[Saved entries]
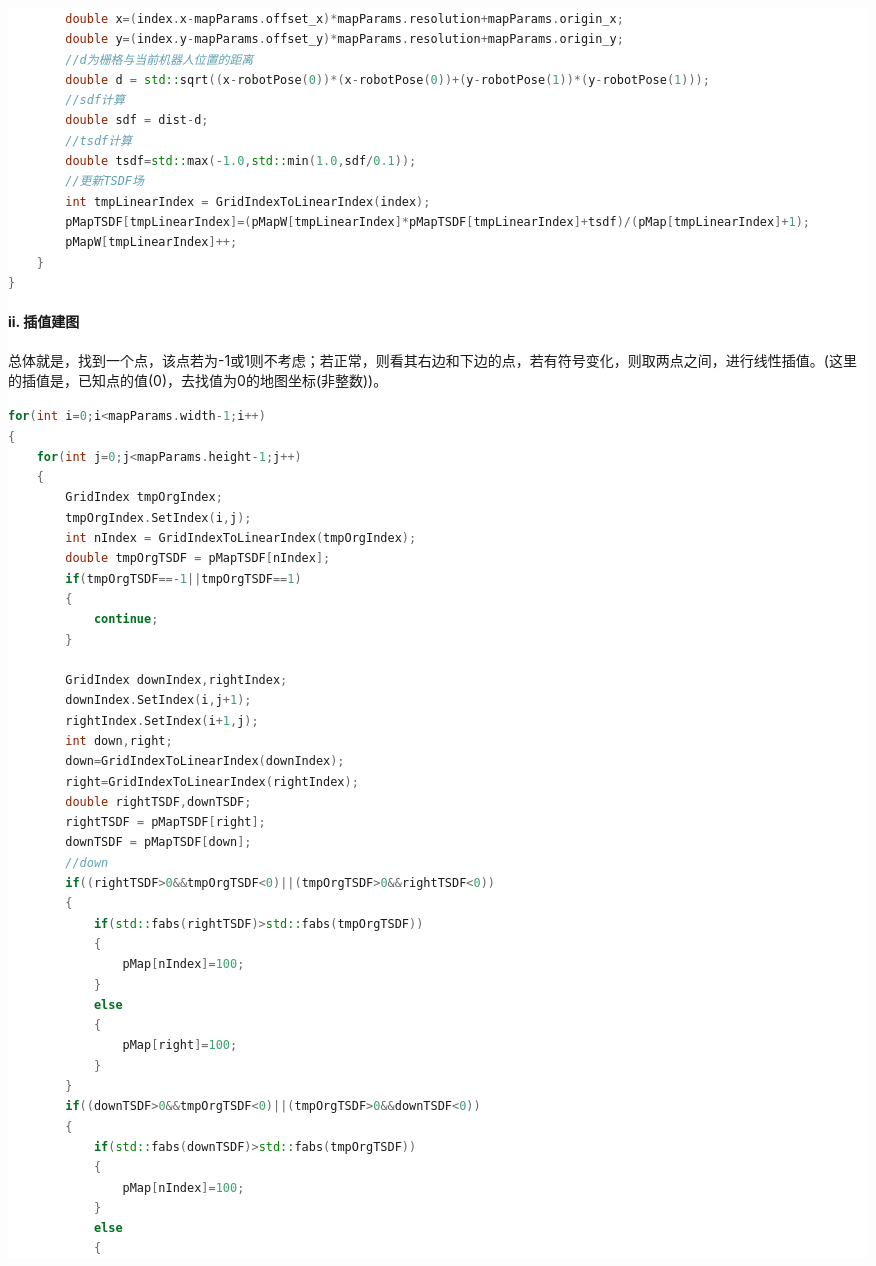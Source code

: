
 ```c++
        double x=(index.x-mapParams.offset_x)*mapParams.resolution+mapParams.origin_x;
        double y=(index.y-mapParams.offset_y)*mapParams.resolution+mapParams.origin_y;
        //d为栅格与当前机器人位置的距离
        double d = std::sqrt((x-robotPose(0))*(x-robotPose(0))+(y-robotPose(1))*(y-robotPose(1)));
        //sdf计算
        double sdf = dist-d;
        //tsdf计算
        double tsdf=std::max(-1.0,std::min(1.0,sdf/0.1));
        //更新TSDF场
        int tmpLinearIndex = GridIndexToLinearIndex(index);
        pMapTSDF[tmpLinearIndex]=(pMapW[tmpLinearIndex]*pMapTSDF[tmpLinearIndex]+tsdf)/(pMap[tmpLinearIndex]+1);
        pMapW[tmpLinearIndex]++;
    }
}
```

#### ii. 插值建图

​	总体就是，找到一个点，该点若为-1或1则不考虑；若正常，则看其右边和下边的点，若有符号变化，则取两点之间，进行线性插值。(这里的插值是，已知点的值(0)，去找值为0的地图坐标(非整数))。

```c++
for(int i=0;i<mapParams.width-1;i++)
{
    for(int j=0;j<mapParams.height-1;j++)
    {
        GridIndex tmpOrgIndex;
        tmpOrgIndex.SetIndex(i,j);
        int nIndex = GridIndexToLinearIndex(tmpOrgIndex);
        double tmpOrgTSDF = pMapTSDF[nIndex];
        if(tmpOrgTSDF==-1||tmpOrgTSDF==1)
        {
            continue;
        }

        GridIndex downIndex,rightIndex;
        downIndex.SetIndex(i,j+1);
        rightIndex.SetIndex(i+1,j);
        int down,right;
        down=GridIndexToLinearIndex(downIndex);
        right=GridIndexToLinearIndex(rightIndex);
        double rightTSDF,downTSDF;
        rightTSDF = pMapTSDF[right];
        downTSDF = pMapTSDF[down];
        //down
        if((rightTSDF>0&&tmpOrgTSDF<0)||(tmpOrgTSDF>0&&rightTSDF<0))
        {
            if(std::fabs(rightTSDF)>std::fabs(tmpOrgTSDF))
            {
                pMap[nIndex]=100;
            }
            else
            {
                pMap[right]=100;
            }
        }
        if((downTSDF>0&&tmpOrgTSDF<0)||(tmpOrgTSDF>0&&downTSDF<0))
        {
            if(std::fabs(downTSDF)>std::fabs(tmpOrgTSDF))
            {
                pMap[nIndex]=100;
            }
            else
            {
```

* * *

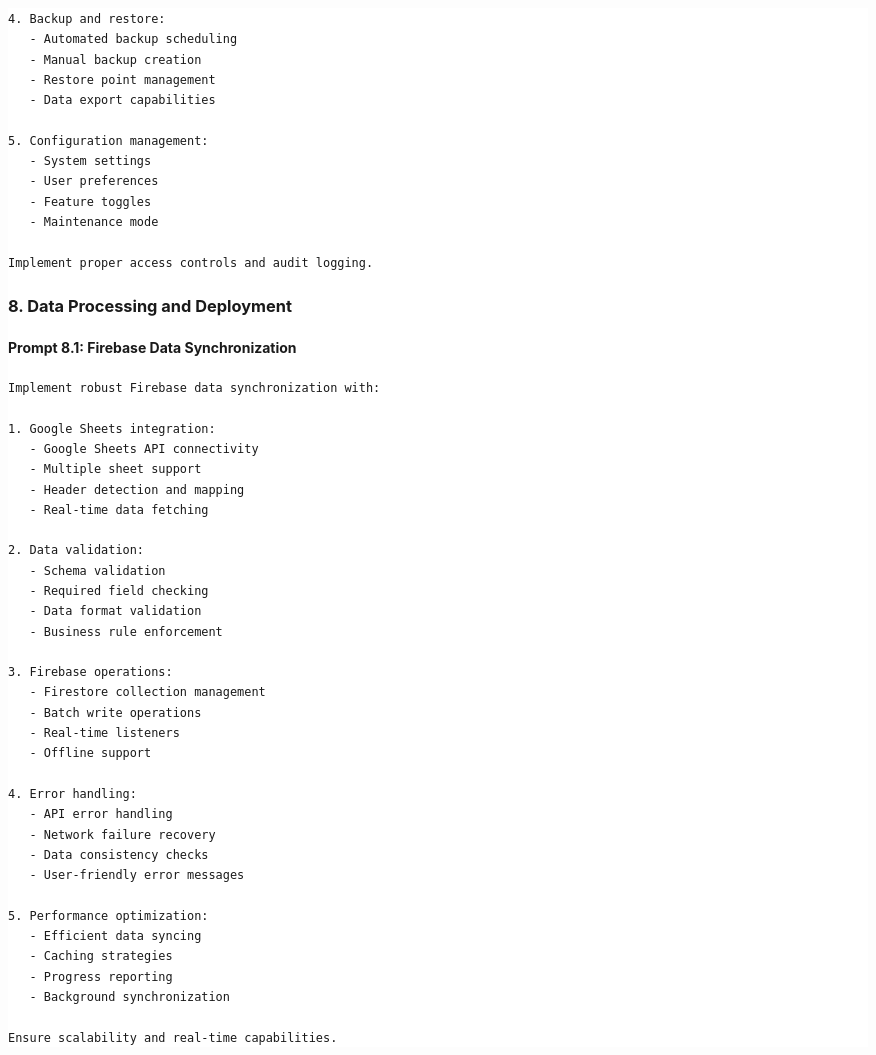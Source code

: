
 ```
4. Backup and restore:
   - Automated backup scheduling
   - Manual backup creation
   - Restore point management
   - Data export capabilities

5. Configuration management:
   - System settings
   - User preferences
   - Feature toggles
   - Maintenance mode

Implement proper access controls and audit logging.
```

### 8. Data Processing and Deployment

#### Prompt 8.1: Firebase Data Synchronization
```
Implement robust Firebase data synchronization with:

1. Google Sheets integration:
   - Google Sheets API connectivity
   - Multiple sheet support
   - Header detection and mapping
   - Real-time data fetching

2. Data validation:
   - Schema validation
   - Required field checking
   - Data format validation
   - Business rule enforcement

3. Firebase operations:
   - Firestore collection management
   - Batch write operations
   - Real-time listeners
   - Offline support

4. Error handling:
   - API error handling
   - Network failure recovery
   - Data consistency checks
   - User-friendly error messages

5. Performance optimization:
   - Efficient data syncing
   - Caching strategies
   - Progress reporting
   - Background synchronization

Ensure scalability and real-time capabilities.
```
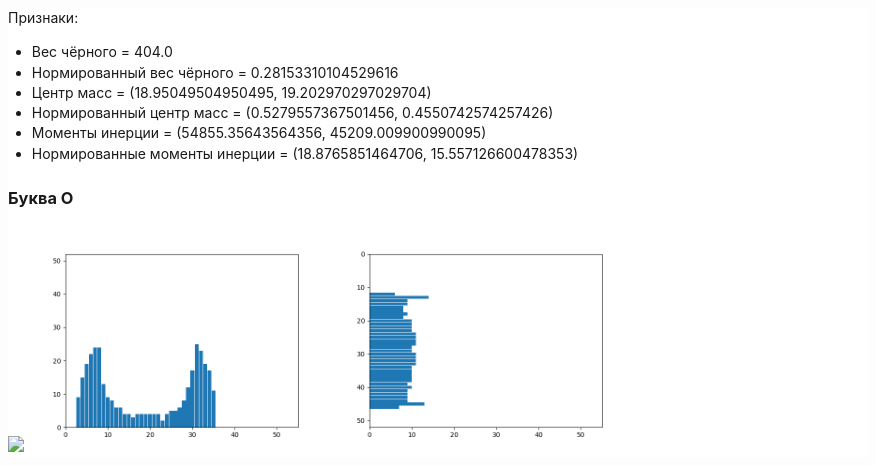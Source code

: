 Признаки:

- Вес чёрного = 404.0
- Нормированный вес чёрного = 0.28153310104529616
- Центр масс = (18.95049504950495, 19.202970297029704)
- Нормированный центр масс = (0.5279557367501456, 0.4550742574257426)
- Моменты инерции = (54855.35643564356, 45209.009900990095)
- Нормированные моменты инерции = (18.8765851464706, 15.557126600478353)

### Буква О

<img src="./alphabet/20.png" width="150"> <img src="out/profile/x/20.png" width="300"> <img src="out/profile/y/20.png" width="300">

Your task – Reproduce all lines from the records above that include the word "rightIndex".

Written answer –
        GridIndex downIndex,rightIndex;
        rightIndex.SetIndex(i+1,j);
        right=GridIndexToLinearIndex(rightIndex);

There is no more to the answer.